→ Exercise directions
Go to the line with "- [x] Stored" in the records below, then output it and each following line exactly, up to and including the line with "### Backend Questions". Skip pictures and add nothing.
══════════
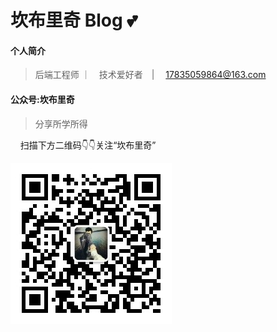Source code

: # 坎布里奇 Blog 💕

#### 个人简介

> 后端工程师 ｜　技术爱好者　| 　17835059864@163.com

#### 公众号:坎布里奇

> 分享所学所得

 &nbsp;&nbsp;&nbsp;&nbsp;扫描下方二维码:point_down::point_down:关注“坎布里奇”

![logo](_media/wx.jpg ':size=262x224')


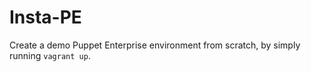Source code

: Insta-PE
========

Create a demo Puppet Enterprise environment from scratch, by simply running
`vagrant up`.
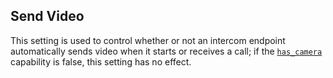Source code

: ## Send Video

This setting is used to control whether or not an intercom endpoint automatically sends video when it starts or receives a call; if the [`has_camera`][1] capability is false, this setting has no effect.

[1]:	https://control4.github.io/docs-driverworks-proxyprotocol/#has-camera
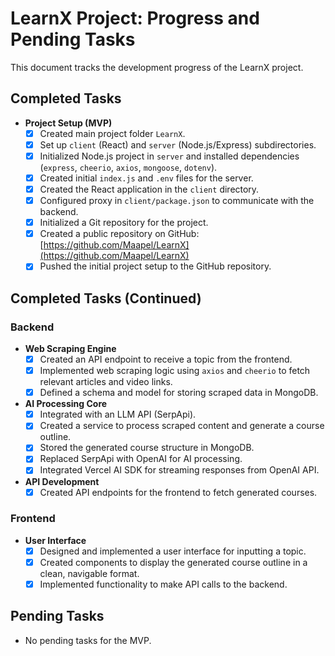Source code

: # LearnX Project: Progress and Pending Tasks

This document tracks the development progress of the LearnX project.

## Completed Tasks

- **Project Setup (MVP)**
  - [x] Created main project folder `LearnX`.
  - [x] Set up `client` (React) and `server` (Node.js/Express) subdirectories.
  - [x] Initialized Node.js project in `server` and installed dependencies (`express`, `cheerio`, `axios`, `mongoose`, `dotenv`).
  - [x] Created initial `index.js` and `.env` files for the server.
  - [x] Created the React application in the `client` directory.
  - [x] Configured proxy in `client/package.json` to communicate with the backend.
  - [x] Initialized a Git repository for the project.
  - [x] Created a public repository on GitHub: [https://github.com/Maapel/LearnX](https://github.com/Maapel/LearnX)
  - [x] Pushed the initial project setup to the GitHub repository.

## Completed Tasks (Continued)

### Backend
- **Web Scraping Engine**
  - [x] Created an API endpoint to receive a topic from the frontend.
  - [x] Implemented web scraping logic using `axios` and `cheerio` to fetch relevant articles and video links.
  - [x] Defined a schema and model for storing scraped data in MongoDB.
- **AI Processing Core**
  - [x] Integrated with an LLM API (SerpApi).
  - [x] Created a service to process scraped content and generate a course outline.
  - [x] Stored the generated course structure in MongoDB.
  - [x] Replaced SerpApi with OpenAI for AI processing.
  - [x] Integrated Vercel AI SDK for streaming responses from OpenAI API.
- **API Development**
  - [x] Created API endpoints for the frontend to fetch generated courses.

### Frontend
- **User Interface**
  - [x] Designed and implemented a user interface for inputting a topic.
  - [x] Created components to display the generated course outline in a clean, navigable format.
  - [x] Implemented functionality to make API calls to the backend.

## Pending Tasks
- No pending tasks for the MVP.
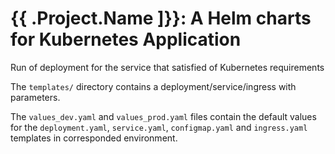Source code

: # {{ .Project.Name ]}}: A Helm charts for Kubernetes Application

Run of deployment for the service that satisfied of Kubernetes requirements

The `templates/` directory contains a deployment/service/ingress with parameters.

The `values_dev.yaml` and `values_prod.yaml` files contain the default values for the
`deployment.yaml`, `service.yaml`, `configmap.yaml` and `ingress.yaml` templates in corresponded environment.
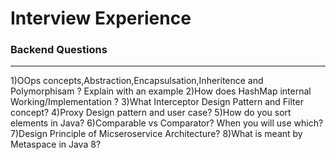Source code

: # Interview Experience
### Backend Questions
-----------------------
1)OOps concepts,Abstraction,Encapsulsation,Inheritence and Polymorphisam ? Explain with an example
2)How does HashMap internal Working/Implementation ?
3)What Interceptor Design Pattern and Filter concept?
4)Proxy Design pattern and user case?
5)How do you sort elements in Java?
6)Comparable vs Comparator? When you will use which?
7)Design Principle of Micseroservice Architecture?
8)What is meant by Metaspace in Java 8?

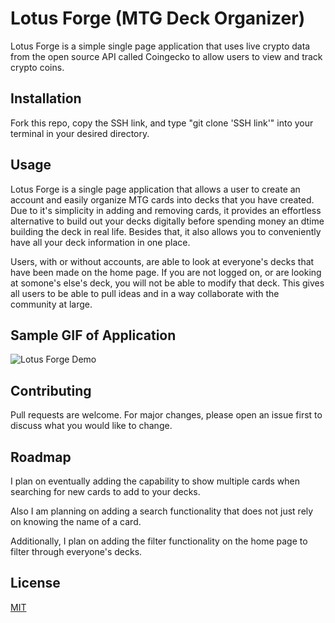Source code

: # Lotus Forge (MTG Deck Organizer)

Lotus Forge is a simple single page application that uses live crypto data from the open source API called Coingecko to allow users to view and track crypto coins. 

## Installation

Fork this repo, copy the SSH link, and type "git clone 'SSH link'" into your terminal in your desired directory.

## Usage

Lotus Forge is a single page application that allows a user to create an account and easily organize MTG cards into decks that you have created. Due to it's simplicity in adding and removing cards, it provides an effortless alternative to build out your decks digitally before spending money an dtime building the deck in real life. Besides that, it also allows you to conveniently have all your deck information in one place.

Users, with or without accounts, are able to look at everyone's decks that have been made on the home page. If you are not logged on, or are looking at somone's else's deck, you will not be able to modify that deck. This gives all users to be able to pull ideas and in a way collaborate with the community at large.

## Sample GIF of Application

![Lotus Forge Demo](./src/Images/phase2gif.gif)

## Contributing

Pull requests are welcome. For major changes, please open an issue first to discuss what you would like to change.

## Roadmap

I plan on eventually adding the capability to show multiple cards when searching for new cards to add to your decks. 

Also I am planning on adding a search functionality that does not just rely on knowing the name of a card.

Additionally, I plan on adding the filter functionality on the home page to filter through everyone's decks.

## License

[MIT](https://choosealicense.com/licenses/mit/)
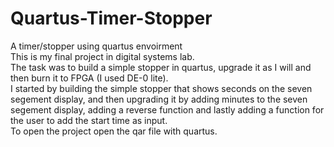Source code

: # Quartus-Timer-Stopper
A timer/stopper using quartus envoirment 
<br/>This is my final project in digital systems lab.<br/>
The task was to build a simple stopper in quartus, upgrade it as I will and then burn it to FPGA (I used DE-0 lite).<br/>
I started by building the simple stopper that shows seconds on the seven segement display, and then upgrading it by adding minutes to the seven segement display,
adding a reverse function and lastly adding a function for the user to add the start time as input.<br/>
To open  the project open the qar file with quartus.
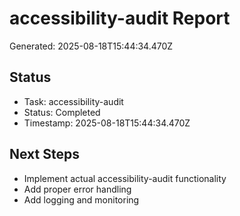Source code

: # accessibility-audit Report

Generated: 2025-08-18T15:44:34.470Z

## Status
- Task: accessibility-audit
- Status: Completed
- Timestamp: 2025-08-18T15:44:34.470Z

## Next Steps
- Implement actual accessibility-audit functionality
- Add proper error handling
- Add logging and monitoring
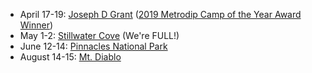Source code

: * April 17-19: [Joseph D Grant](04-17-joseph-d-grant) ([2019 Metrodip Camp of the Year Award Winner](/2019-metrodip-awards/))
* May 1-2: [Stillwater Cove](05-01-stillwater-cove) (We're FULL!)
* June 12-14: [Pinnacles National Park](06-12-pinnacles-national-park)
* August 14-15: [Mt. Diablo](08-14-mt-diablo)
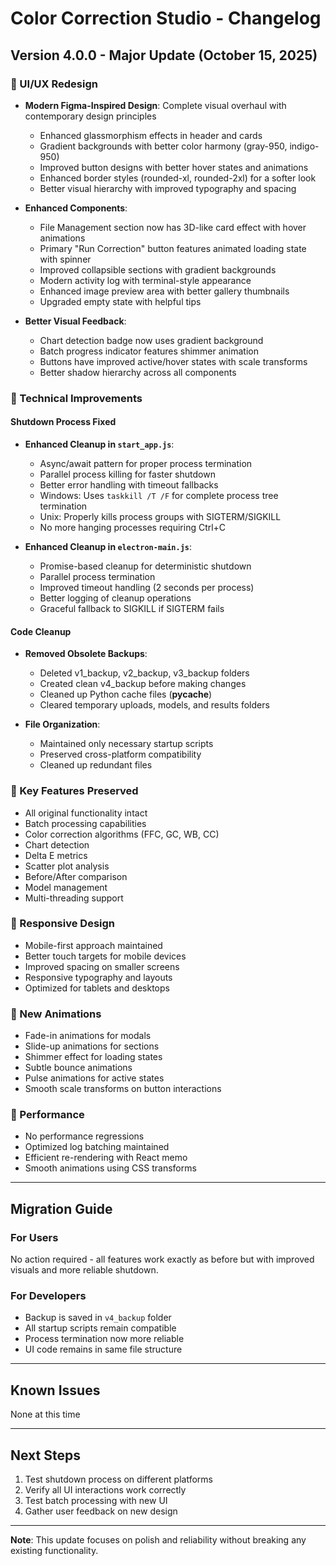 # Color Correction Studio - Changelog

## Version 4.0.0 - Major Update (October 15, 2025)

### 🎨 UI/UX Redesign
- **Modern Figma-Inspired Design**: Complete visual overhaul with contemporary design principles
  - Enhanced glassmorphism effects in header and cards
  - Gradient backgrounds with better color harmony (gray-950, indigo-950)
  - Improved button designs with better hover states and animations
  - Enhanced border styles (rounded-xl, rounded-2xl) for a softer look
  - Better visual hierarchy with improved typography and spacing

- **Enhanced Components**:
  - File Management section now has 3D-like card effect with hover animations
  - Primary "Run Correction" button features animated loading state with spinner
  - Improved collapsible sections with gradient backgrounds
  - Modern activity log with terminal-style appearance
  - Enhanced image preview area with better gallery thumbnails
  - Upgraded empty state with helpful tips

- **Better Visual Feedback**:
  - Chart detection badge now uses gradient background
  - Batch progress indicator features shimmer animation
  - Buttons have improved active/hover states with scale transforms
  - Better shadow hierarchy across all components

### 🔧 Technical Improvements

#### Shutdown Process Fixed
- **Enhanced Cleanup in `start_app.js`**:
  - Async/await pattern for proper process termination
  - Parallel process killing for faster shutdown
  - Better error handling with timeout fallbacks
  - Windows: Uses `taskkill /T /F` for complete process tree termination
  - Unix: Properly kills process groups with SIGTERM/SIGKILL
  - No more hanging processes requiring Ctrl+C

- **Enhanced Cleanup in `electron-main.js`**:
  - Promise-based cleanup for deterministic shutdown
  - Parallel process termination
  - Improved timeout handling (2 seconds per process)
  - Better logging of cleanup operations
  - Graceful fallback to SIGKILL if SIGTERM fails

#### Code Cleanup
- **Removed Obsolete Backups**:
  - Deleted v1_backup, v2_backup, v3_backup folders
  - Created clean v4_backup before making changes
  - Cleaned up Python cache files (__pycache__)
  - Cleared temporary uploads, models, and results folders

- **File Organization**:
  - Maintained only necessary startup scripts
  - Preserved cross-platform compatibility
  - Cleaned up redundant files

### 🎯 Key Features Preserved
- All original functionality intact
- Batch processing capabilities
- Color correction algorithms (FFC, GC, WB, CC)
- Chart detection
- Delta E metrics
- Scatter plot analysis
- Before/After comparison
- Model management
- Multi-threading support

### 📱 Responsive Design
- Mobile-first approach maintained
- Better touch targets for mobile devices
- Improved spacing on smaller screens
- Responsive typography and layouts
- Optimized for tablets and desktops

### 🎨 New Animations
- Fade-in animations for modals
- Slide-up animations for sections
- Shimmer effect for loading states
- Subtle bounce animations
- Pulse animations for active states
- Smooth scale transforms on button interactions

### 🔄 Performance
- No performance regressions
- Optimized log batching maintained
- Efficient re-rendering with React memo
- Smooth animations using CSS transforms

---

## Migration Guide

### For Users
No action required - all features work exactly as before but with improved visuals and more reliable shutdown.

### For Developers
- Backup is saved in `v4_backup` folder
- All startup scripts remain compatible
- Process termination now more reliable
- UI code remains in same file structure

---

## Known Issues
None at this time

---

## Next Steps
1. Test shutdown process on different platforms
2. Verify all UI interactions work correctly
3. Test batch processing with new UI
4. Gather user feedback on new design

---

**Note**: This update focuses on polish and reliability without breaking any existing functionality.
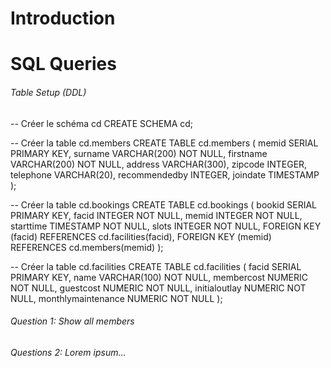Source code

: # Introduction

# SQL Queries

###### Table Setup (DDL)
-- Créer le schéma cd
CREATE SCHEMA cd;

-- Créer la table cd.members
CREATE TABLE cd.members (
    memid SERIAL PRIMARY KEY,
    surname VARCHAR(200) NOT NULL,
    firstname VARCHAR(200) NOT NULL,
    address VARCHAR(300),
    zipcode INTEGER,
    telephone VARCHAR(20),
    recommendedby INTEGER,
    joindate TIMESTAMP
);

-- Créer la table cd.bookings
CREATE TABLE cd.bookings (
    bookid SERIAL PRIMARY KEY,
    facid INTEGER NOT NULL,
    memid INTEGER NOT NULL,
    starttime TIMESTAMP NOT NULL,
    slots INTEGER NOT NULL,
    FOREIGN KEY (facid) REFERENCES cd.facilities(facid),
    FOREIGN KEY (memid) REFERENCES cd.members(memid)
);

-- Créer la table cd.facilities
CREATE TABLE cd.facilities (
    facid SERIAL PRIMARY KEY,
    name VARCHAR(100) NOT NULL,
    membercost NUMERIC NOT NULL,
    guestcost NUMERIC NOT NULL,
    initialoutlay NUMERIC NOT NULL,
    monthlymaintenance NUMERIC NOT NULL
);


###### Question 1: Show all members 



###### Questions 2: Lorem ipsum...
══════════
→ Reply to the exercise
  - [x] Stored the generated course structure in MongoDB.
  - [x] Replaced SerpApi with OpenAI for AI processing.
  - [x] Integrated Vercel AI SDK for streaming responses from OpenAI API.
- **API Development**
  - [x] Created API endpoints for the frontend to fetch generated courses.

### Frontend
- **User Interface**
  - [x] Designed and implemented a user interface for inputting a topic.
  - [x] Created components to display the generated course outline in a clean, navigable format.
  - [x] Implemented functionality to make API calls to the backend.

## Pending Tasks
- No pending tasks for the MVP.
Source code

: # {{ .Project.Name ]}}: A Helm charts for Kubernetes Application

Run of deployment for the service that satisfied of Kubernetes requirements

The `templates/` directory contains a deployment/service/ingress with parameters.

The `values_dev.yaml` and `values_prod.yaml` files contain the default values for the
`deployment.yaml`, `service.yaml`, `configmap.yaml` and `ingress.yaml` templates in corresponded environment.
Source code

: # Interview Experience
### Backend Questions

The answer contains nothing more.